Médio Oriente. Acordo de paz comprometido devido a divulgação de documentos confidenciais

por Inês Moreira Santos - RTP
Amir Cohen - Reuters

O fracasso nas negociações para um acordo de cessar-fogo entre Israel e o Hamas pode dever-se à divulgação e alegada falsificação de documentos oficiais à comunicação social. A informação foi avançada pelo Hareetz depois de um tribunal israelita apontar como suspeito um antigo assessor e porta-voz de Benjamin Netanyahu, entretanto já detido.

O Exército e os serviços de inteligência e informação de Israel, o Shin Bet, abriram uma investigação depois de, em setembro deste ano, o jornal britânico Jewish Chronicle e o alemão Bild terem publicado artigos baseados em documentos militares confidenciais, precisamente numa altura em que decorriam negociações de cessar-fogo e de libertação de reféns.

Os documentos falsificados alegavam que o Hamas pretendia contrabandear reféns israelitas para o Egito, o que punha em risco qualquer acordo de paz. E, segundo a BBC, os documentos foram publicados em jornais europeus, supostamente para contornar as leis de censura militar em Israel.

Um dos artigos detalhava um alegado plano de Yahya Sinwar, o líder político do Hamas, para fugir da Faixa de Gaza com os reféns em direção ao Egito através do "Corredor Filadélfia", uma zona tampão ao longo da fronteira. O outro baseava-se em notas apresentadas como provenientes da liderança do Hamas sobre a estratégia do líder para frustrar as negociações sobre a libertação dos reféns.

De acordo com o tribunal israelita, estas informações eram, em parte, falsas e terão “prejudicado a capacidade dos órgãos de segurança em alcançar o acordo para libertar reféns”.
Quatro pessoas, incluindo membros do aparelho de segurança israelita e Eliezer Feldstein, um antigo colaborador de Benjamin Netanyahu, estão atualmente detidas, fez saber o tribunal de Rishon LeZion (centro).

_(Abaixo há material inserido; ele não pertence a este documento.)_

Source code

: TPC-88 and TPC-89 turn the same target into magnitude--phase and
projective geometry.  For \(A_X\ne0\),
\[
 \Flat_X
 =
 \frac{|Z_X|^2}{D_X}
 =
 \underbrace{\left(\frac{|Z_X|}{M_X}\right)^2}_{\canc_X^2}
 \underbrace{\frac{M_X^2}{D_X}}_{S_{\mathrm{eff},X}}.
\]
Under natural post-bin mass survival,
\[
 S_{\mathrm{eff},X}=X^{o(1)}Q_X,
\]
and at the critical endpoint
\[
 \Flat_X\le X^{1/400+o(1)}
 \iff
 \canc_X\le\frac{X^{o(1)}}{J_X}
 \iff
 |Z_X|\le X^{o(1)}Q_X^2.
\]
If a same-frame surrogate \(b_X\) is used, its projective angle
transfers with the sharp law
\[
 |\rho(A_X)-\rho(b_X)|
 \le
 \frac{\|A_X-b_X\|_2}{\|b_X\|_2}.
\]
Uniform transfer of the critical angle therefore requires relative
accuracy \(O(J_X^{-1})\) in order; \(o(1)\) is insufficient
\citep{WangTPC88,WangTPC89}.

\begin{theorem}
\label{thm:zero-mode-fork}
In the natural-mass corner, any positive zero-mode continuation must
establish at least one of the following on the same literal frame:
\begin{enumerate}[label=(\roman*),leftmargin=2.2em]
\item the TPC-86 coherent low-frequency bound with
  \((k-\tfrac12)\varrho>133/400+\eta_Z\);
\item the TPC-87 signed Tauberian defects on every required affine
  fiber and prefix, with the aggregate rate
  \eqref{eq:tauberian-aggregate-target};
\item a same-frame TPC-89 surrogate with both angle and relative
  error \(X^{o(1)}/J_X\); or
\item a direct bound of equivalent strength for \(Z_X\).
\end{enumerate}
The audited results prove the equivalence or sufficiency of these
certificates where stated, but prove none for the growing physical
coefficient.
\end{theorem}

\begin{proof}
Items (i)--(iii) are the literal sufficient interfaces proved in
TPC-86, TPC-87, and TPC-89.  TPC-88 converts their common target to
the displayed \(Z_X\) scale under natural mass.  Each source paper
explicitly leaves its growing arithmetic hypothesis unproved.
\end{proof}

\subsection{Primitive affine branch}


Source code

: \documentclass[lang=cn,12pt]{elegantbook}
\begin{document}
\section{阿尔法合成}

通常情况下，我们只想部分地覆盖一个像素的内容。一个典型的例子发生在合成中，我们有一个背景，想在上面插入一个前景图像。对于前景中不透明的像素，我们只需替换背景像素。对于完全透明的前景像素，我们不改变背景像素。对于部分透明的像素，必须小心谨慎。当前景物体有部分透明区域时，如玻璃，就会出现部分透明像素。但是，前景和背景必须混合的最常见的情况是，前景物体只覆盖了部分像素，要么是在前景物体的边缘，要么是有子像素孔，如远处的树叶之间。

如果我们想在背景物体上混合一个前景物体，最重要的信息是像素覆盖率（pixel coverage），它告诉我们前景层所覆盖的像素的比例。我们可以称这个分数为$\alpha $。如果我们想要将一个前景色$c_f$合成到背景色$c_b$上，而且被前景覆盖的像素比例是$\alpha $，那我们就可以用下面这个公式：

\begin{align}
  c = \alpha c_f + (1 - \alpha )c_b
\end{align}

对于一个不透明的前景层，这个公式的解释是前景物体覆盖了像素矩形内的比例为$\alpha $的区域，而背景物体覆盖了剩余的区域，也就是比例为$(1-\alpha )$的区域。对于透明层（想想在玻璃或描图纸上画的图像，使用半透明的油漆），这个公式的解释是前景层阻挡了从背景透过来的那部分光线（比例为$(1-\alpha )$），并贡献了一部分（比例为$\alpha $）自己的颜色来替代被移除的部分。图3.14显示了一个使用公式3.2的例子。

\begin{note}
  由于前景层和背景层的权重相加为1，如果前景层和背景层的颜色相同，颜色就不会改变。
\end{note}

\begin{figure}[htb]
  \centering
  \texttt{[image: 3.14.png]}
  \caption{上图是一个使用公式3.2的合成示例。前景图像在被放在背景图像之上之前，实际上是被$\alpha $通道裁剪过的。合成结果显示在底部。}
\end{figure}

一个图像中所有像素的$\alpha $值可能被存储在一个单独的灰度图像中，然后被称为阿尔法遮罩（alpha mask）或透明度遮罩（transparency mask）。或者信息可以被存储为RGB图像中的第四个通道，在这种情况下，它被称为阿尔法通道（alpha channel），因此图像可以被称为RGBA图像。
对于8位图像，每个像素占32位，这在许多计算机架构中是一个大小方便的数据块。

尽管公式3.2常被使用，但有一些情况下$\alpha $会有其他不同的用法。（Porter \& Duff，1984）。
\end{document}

Mais de uma centena de pessoas, dos 251 reféns feitos pelo Hamas a 7 de outubro de 2023, ainda estão em cativeiro e com paradeiro incerto.

Os opositores de Netanyahu suspeitam que o primeiro-ministro tenha utilizado as fugas de informação para se recusar a abdicar do controlo do corredor entre o Egipto e o sul de Gaza, apesar de a questão ser um grande obstáculo nas negociações de tréguas com o Hamas, que estão paralisadas desde o verão. Os mais críticos também apontam a possibilidade de os documentos terem sido falsificados e divulgados para proteger o primeiro-ministro israelita, que pode vir a ser acusado de supostamente aceitar subornos.

Benny Gantz, que integrou o gabinete de guerra de Netanyahu, considerou que se informações de cariz confidencial tiverem sido usadas para uma “campanha de sobrevivência política”, isso seria não apenas uma infração criminal mas também “um crime contra a nação”.

Já o líder da oposição, Yair Lapid, argumentou que, se o primeiro-ministro estava ciente da divulgação dos documentos, então “é cúmplice de uma das mais graves ofensas à segurança” e que, se não estava a par do sucedido, não deveria estar no cargo.

Benjamin Netanyahu negou, entretanto, qualquer irregularidade cometida pelo Governo, mas as famílias dos reféns acusaram o Executivo de sabotar as negociações.

Um porta-voz de Netanyahu rejeitou também, em resposta à comunicação social, que tenha havido emissão ilegal de documentos do Gabinete do Primeiro-Ministro (PMO, na sigla em inglês) e que a “pessoa em questão nunca participou de discussões relacionadas com a segurança”, referindo-se a Feldstein. A mesma fonte descartou a possibilidade de que a divulgação destas informações tenha afetado as negociações com o Hamas para a libertação de reféns de Gaza, considerando tal alegação “ridícula”.